Pernyataan Menteri Dalam Negeri (Mendagri) Tjahjo Kumolo yang meminta TNI Angkatan Laut untuk berperan menjembatani bentrok yang terjadi antara anggota Yonif 134 Tuah Sakti TNI AD dengan Brimob Polda Kepulauan Riau dikritik. Pernyataan itu dinilai berbahaya.
“Mendagri ambil langkah keliru, soal permintaannya agar TNI Angkatan Laut (Marinir) menengahi kejadian Batam. Ini imbauan berbahaya," ujar mantan Staf Khusus Presiden Andi Arief kepada politikindonesia.com, di Jakarta, Kamis (20/11).
Tadi malam, dalam pernyataannya kepada media, Tjahjo meminta Kepala Staf TNI Angkatan Laut Laksamana Marsetio berperan menjembatani bentrok yang terjadi antara anggota TNI-Polda di Batam. Menurut Tjahjo, pasukan Marinir yang keberadaanya di Batam masih baru bisa dikerahkan sebagai penengah.
“Kalau perlu turunkan pasukan Marinir sebagai pihak yang netral, ikut sebagai penengah. Saya meminta atensi KSAL untuk hal ini yang tembusannya kami sampaikan ke Menkopolhukam, Panglima TNI dan Kapolri," ujarnya.

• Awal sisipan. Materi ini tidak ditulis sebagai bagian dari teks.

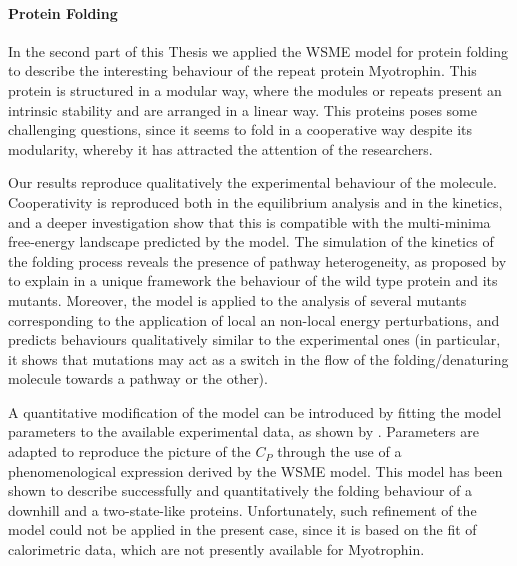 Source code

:
\paragraph{Protein Folding}
In the second part of this Thesis we applied the WSME model for protein folding to describe the  interesting
behaviour of the repeat protein Myotrophin.
This protein is structured in a modular way, where the modules or repeats
present an intrinsic stability and are arranged in a linear way.
This proteins  poses some challenging questions, since it 
seems to fold in a cooperative way despite its modularity, whereby it has attracted the
attention of the researchers.

Our results reproduce qualitatively the experimental behaviour of the
molecule. Cooperativity is reproduced both in the equilibrium analysis and
in the kinetics, and a deeper investigation show that this is compatible with
the multi-minima free-energy landscape predicted by the model.
The simulation of the kinetics of the folding process reveals the presence of 
pathway heterogeneity, as proposed by \citet{Lowe2007a} to explain in a unique framework
the behaviour of the wild type protein and its mutants.
Moreover, the model is applied to the analysis  of several mutants corresponding to 
the application
of local an non-local energy perturbations, and predicts behaviours
qualitatively similar to the experimental ones (in particular, it shows that mutations may act as a switch in the flow of the folding/denaturing molecule towards a pathway or the other).

A quantitative modification of the model can be introduced by fitting the model
parameters to the available experimental data, as shown by
\citet{Bruscolini2011}.
Parameters are adapted to reproduce the picture of the $C_P$ through the use of
a phenomenological expression derived by the WSME model.
This model has been shown to describe successfully and quantitatively the folding
behaviour of a downhill and a two-state-like proteins\cite{Bruscolini2011}.
Unfortunately, such refinement of the model could not be applied in the present
case, since it is based on the fit of calorimetric data, which are not presently
available for Myotrophin.

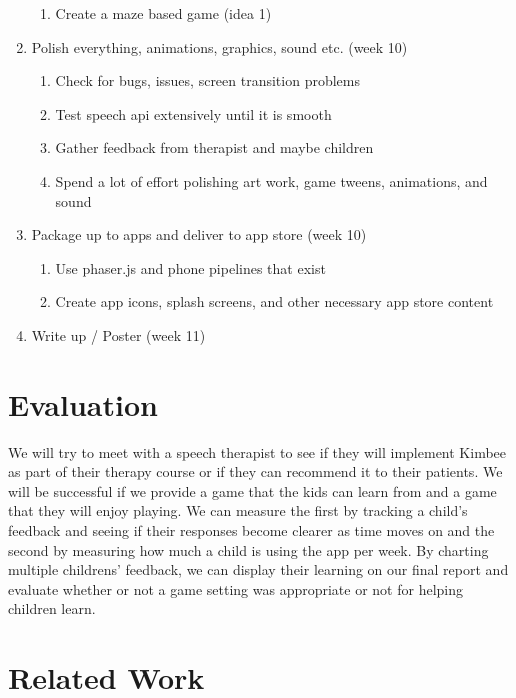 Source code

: \documentclass{article}
\begin{document}
\begin{enumerate}
    \begin{enumerate}
        \item Create a maze based game (idea 1)
    \end{enumerate}
    \item Polish everything, animations, graphics, sound etc. (week 10)
    \begin{enumerate}
        \item Check for bugs, issues, screen transition problems
        \item Test speech api extensively until it is smooth
        \item Gather feedback from therapist and maybe children
        \item Spend a lot of effort polishing art work, game tweens, animations, and sound
    \end{enumerate}
    \item Package up to apps and deliver to app store (week 10)
    \begin{enumerate}
        \item Use phaser.js and phone pipelines that exist
        \item Create app icons, splash screens, and other necessary app store content
    \end{enumerate}
    \item Write up / Poster (week 11)
\end{enumerate}

\section{Evaluation}

We will try to meet with a speech therapist to see if they will implement Kimbee as part of their therapy course or if they can recommend it to their patients. We will be successful if we provide a game that the kids can learn from and a game that they will enjoy playing. We can measure the first by tracking a child's feedback and seeing if their responses become clearer as time moves on and the second by measuring how much a child is using the app per week. By charting multiple childrens' feedback, we can display their learning on our final report and evaluate whether or not a game setting was appropriate or not for helping children learn.

\section{Related Work}
\end{document}
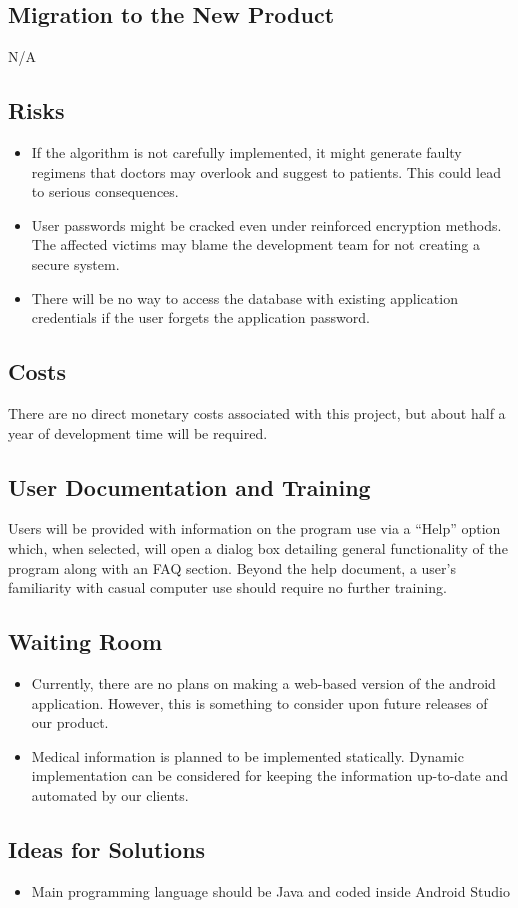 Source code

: \documentclass[12pt]{article}
\begin{document}
\subsection{Migration to the New Product }
N/A

\subsection{Risks}
\begin{itemize}
\item If the algorithm is not carefully implemented, it might generate faulty regimens that doctors may overlook and suggest to patients. This could lead to serious consequences.
\item User passwords might be cracked even under reinforced encryption methods. The affected victims may blame the development team for not creating a secure system.
\item There will be no way to access the database with existing application credentials if the user forgets the application password.
\end{itemize}

\subsection{Costs}
There are no direct monetary costs associated with this project, but about half a year of development time will be required.

\subsection{User Documentation and Training}
Users will be provided with information on the program use via a “Help” option which, when selected, will open a dialog box detailing general functionality of the program along with an FAQ section. Beyond the help document, a user’s familiarity with casual computer use should require no further training.

\subsection{Waiting Room}
\begin{itemize}
\item Currently, there are no plans on making a web-based version of the android application. However, this is something to consider upon future releases of our product.
\item Medical information is planned to be implemented statically. Dynamic implementation can be considered for keeping the information up-to-date  and automated by our clients.
\end{itemize}

\subsection{Ideas for Solutions}
\begin{itemize}
\item Main programming language should be Java and coded inside Android Studio
\end{itemize}
\end{document}
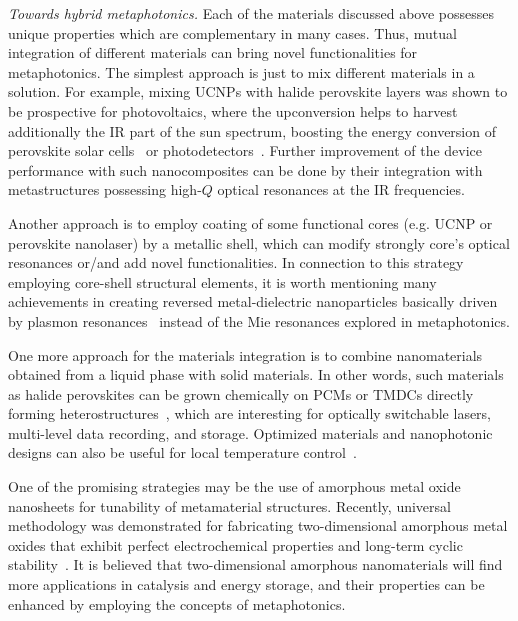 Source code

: \documentclass[journal=chreay,manuscript=review]{achemso}
\begin{document}
{\it Towards hybrid metaphotonics.} Each of the materials discussed above possesses unique properties which are complementary in many cases. Thus, mutual integration of different materials can bring novel functionalities for metaphotonics. The simplest approach is just to mix different materials in a solution. For example, mixing UCNPs with halide perovskite layers was shown to be prospective for photovoltaics, where the upconversion helps to harvest additionally the IR part of the sun spectrum, boosting the energy conversion of perovskite solar cells~\cite{he2016monodisperse} or photodetectors~\cite{zhang2017perovskite}. Further improvement of the device performance with such nanocomposites can be done by their integration with metastructures possessing high-$Q$ optical resonances at the IR frequencies. 

Another approach is to employ coating of some functional cores (e.g. UCNP or perovskite nanolaser) by a metallic shell, which can modify strongly  core's optical resonances or/and add novel functionalities. In connection to this strategy employing core-shell structural elements, it is worth mentioning many achievements in creating reversed metal-dielectric nanoparticles basically driven by plasmon resonances~\cite{volk,magnozzi} instead of the Mie resonances explored in metaphotonics. 

One more approach for the materials integration is to combine nanomaterials obtained from a liquid phase with solid materials. In other words, such materials as halide perovskites can be grown chemically on PCMs or TMDCs directly forming heterostructures~\cite{voznyy2017engineering}, which are interesting for optically switchable lasers, multi-level data recording, and storage. Optimized materials and nanophotonic designs can also be useful for local temperature control~\cite{zograf2021all}.

One of the promising strategies may be the use of amorphous metal oxide nanosheets for tunability of metamaterial structures. Recently, universal methodology was demonstrated for fabricating two-dimensional amorphous metal oxides  that exhibit perfect electrochemical properties and long-term cyclic stability~\cite{amo}.  It is believed that two-dimensional amorphous nanomaterials will find more applications in catalysis and energy storage, and their properties can be enhanced by employing the concepts of metaphotonics. 
\end{document}
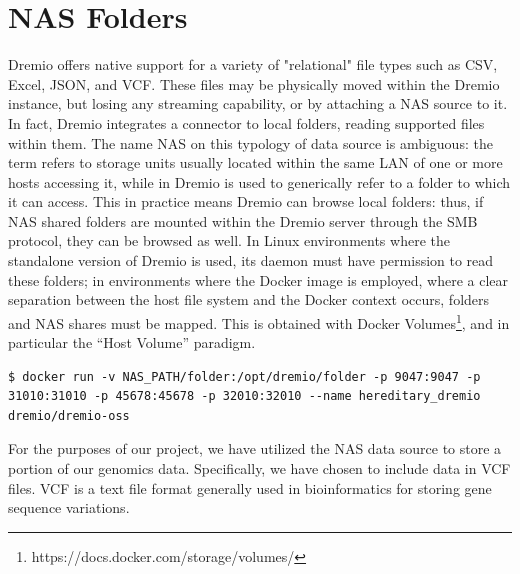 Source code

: \section{NAS Folders}
Dremio offers native support for a variety of "relational" file types such as \ac{CSV}, Excel, \ac{JSON}, and \ac{VCF}. These files may be physically moved within the Dremio instance, but losing any streaming capability, or by attaching a \ac{NAS} source to it. In fact, Dremio integrates a connector to local folders, reading supported files within them. The name \ac{NAS} on this typology of data source is ambiguous: the term refers to storage units usually located within the same \ac{LAN} of one or more hosts accessing it, while in Dremio is used to generically refer to a folder to which it can access.
This in practice means Dremio can browse local folders: thus, if NAS shared folders are mounted within the Dremio server through the \ac{SMB} protocol, they can be browsed as well.
In Linux environments where the standalone version of Dremio is used, its daemon must have permission to read these folders; in environments where the Docker image is employed, where a clear separation between the host file system and the Docker context occurs, folders and \ac{NAS} shares must be mapped. This is obtained with Docker Volumes\footnote{ https://docs.docker.com/storage/volumes/}, and in particular the “Host Volume” paradigm.
\begin{lstlisting}
$ docker run -v NAS_PATH/folder:/opt/dremio/folder -p 9047:9047 -p 31010:31010 -p 45678:45678 -p 32010:32010 --name hereditary_dremio dremio/dremio-oss
\end{lstlisting}
For the purposes of our project, we have utilized the \ac{NAS} data source to store a portion of our genomics data. Specifically, we have chosen to include data in \ac{VCF} files. \ac{VCF} is a text file format generally used in bioinformatics for storing gene sequence variations.
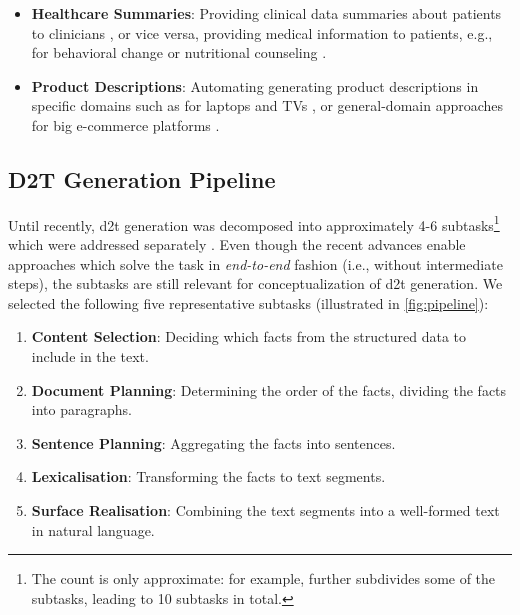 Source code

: {\begin{itemize}
    \item \textbf{Healthcare Summaries}: Providing  clinical data summaries about patients to clinicians \cite{portet2009automatic,scott2013data}, or vice versa, providing medical information to patients, e.g., for behavioral change \cite{reiter2003lessons} or nutritional counseling \cite{balloccu-reiter-2022-comparing}.
    \item \textbf{Product Descriptions}: Automating generating product descriptions in specific domains such as for laptops and TVs \cite{wen2015toward,wen2016multi}, or general-domain approaches for big e-commerce platforms \cite{shaoControllableDiverseText2021,kotoCanPretrainedLanguage2022}.
\end{itemize}

\subsection{D2T Generation Pipeline}
\label{sec:d2t-pipeline}


Until recently, \ac{d2t} generation was decomposed into approximately 4-6 subtasks\footnote{The count is only approximate: for example, \citet{milleModD2TMultilayerDataset2023} further subdivides some of the subtasks, leading to 10 subtasks in total.} which were addressed separately \cite{reiterBuildingAppliedNatural1997,reiterArchitectureDatatoTextSystems2007,gattSurveyStateArt2018}. Even though the recent advances enable approaches which  solve the task in \emph{end-to-end} fashion (i.e., without intermediate steps), the subtasks are still relevant for conceptualization of \ac{d2t} generation. We selected the following five representative subtasks (illustrated in \autoref{fig:pipeline}):

\begin{enumerate}
    \item \textbf{Content Selection}: Deciding which facts from the structured data
          to include in the text.
    \item \textbf{Document Planning}: Determining the order of the
          facts, dividing the facts into paragraphs.
    \item \textbf{Sentence Planning}: Aggregating the facts into
          sentences.
    \item \textbf{Lexicalisation}: Transforming the facts to text segments.
    \item \textbf{Surface Realisation}: Combining the text segments into a well-formed text in natural language.
\end{enumerate}


}
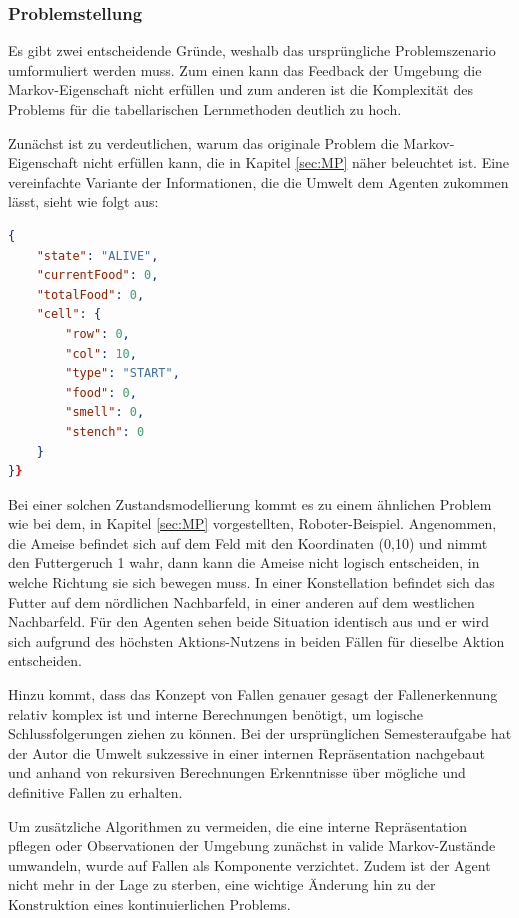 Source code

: \subsubsection{Problemstellung}
Es gibt zwei entscheidende Gründe, weshalb das ursprüngliche Problemszenario umformuliert werden muss. Zum einen kann das Feedback der Umgebung die Markov-Eigenschaft nicht erfüllen und zum anderen ist die Komplexität des Problems für die tabellarischen Lernmethoden deutlich zu hoch.
\par
Zunächst ist zu verdeutlichen, warum das originale Problem die Markov-Eigenschaft nicht erfüllen kann, die in Kapitel \ref{sec:MP} näher beleuchtet ist. Eine vereinfachte Variante der Informationen, die die Umwelt dem Agenten zukommen lässt, sieht wie folgt aus:
\begin{lstlisting}[language=json,firstnumber=1, label=lst:ursprüngliche Wahrnehmung,caption=bar]
{
    "state": "ALIVE",
    "currentFood": 0,
    "totalFood": 0,
    "cell": {
        "row": 0,
        "col": 10,
        "type": "START",
        "food": 0,
        "smell": 0,
        "stench": 0
    }
}}
\end{lstlisting}
Bei einer solchen Zustandsmodellierung kommt es zu einem ähnlichen Problem wie bei dem, in Kapitel \ref{sec:MP} vorgestellten, Roboter-Beispiel. Angenommen, die Ameise befindet sich auf dem Feld mit den Koordinaten (0,10) und nimmt den Futtergeruch 1 wahr, dann kann die Ameise nicht logisch entscheiden, in welche Richtung sie sich bewegen muss. In einer Konstellation befindet sich das Futter auf dem nördlichen Nachbarfeld, in einer anderen auf dem westlichen Nachbarfeld. Für den Agenten sehen beide Situation identisch aus und er wird sich aufgrund des höchsten Aktions-Nutzens in beiden Fällen für dieselbe Aktion entscheiden.
\par 
Hinzu kommt, dass das Konzept von Fallen genauer gesagt der Fallenerkennung relativ komplex ist und interne Berechnungen benötigt, um logische Schlussfolgerungen ziehen zu können. Bei der ursprünglichen Semesteraufgabe hat der Autor die Umwelt sukzessive in einer internen Repräsentation nachgebaut und anhand von rekursiven Berechnungen Erkenntnisse über mögliche und definitive Fallen zu erhalten.
\par 
Um zusätzliche Algorithmen zu vermeiden, die eine interne Repräsentation pflegen oder Observationen der Umgebung zunächst in valide Markov-Zustände umwandeln, wurde  
auf Fallen als Komponente verzichtet. Zudem ist der Agent nicht mehr in der Lage zu sterben, eine wichtige Änderung hin zu der Konstruktion eines kontinuierlichen Problems.   
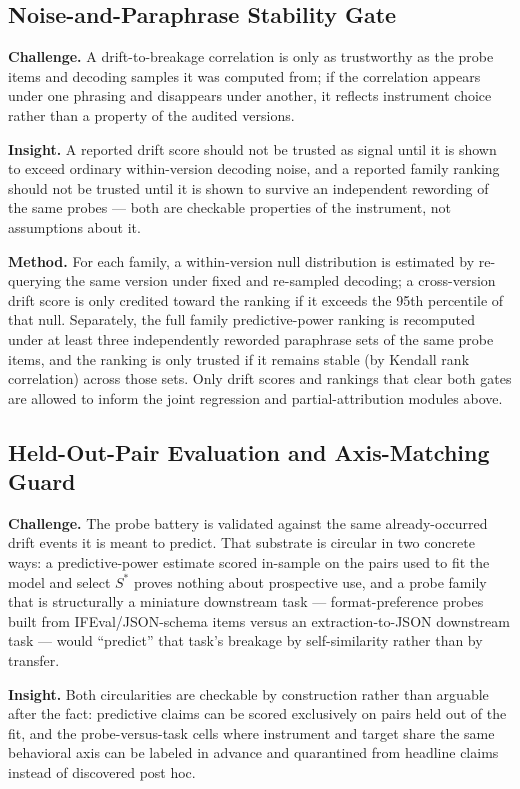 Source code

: \documentclass[11pt]{article}
\begin{document}
\subsection{Noise-and-Paraphrase Stability Gate}
\textbf{Challenge.} A drift-to-breakage correlation is only as trustworthy as the probe items and decoding samples it was computed from; if the correlation appears under one phrasing and disappears under another, it reflects instrument choice rather than a property of the audited versions.

\textbf{Insight.} A reported drift score should not be trusted as signal until it is shown to exceed ordinary within-version decoding noise, and a reported family ranking should not be trusted until it is shown to survive an independent rewording of the same probes --- both are checkable properties of the instrument, not assumptions about it.

\textbf{Method.} For each family, a within-version null distribution is estimated by re-querying the same version under fixed and re-sampled decoding; a cross-version drift score is only credited toward the ranking if it exceeds the 95th percentile of that null. Separately, the full family predictive-power ranking is recomputed under at least three independently reworded paraphrase sets of the same probe items, and the ranking is only trusted if it remains stable (by Kendall rank correlation) across those sets. Only drift scores and rankings that clear both gates are allowed to inform the joint regression and partial-attribution modules above.

\subsection{Held-Out-Pair Evaluation and Axis-Matching Guard}
\textbf{Challenge.} The probe battery is validated against the same already-occurred drift events it is meant to predict. That substrate is circular in two concrete ways: a predictive-power estimate scored in-sample on the pairs used to fit the model and select $S^*$ proves nothing about prospective use, and a probe family that is structurally a miniature downstream task --- format-preference probes built from IFEval/JSON-schema items versus an extraction-to-JSON downstream task --- would ``predict'' that task's breakage by self-similarity rather than by transfer.

\textbf{Insight.} Both circularities are checkable by construction rather than arguable after the fact: predictive claims can be scored exclusively on pairs held out of the fit, and the probe-versus-task cells where instrument and target share the same behavioral axis can be labeled in advance and quarantined from headline claims instead of discovered post hoc.
\end{document}
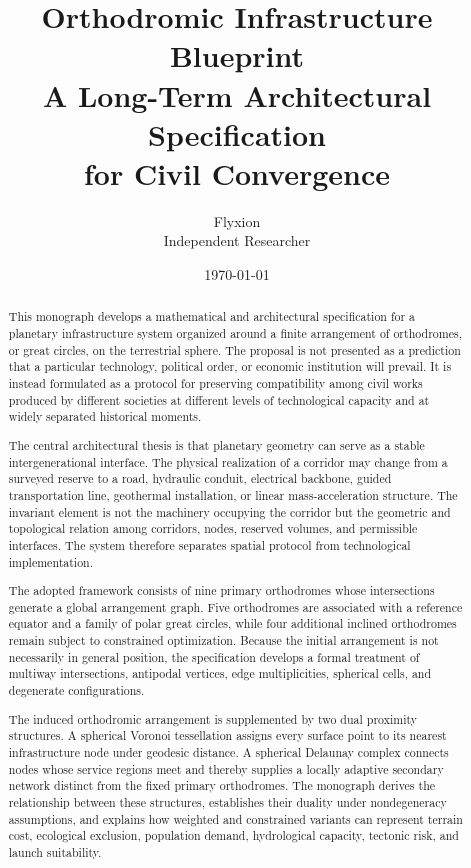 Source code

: \documentclass[11pt,fleqn]{book}
\title{
  \textbf{Orthodromic Infrastructure Blueprint}\\[0.5em]
  \Large A Long-Term Architectural Specification\\
  for Civil Convergence
}
\author{
  Flyxion\\
  \small Independent Researcher
}
\date{\today}
\numberwithin{equation}{chapter}
\theoremstyle{plain}
\theoremstyle{definition}
\theoremstyle{remark}
\begin{document}
\frontmatter

\maketitle

\begin{abstract}
\noindent
This monograph develops a mathematical and architectural specification for a planetary infrastructure system organized around a finite arrangement of orthodromes, or great circles, on the terrestrial sphere. The proposal is not presented as a prediction that a particular technology, political order, or economic institution will prevail. It is instead formulated as a protocol for preserving compatibility among civil works produced by different societies at different levels of technological capacity and at widely separated historical moments.

The central architectural thesis is that planetary geometry can serve as a stable intergenerational interface. The physical realization of a corridor may change from a surveyed reserve to a road, hydraulic conduit, electrical backbone, guided transportation line, geothermal installation, or linear mass-acceleration structure. The invariant element is not the machinery occupying the corridor but the geometric and topological relation among corridors, nodes, reserved volumes, and permissible interfaces. The system therefore separates spatial protocol from technological implementation.

The adopted framework consists of nine primary orthodromes whose intersections generate a global arrangement graph. Five orthodromes are associated with a reference equator and a family of polar great circles, while four additional inclined orthodromes remain subject to constrained optimization. Because the initial arrangement is not necessarily in general position, the specification develops a formal treatment of multiway intersections, antipodal vertices, edge multiplicities, spherical cells, and degenerate configurations.

The induced orthodromic arrangement is supplemented by two dual proximity structures. A spherical Voronoi tessellation assigns every surface point to its nearest infrastructure node under geodesic distance. A spherical Delaunay complex connects nodes whose service regions meet and thereby supplies a locally adaptive secondary network distinct from the fixed primary orthodromes. The monograph derives the relationship between these structures, establishes their duality under nondegeneracy assumptions, and explains how weighted and constrained variants can represent terrain cost, ecological exclusion, population demand, hydrological capacity, tectonic risk, and launch suitability.


\end{abstract}
\end{document}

Andi Arief menganggap pernyataan dan langkah yang ditempuh Mendagri itu jelas-jelas keliru. Ia mengatakan, TNI AD dan Kepolisian adalah bagian sistem kamtibnas dan keamanan negara.
“Seolah komando militer ada di Mendagri. Presiden Jokowi harap menegur keras Mendagri. Mungkin Mendagri masih terbiasa konflik internal satgas partai (PDIP)," krtitiknya.
Andi berharap bentrokan oknum TNI-Polri di Batam tadi malam adalah bentrok yang terakhir di Tanah Air. Ia pun berharap keadaan Batam kebali normal seperti semula. “Kita berharap keadaan di Batam kembali normal. Dan penyelesaiannya kita harapkan sesuai aturan yang ada," tandas Andi.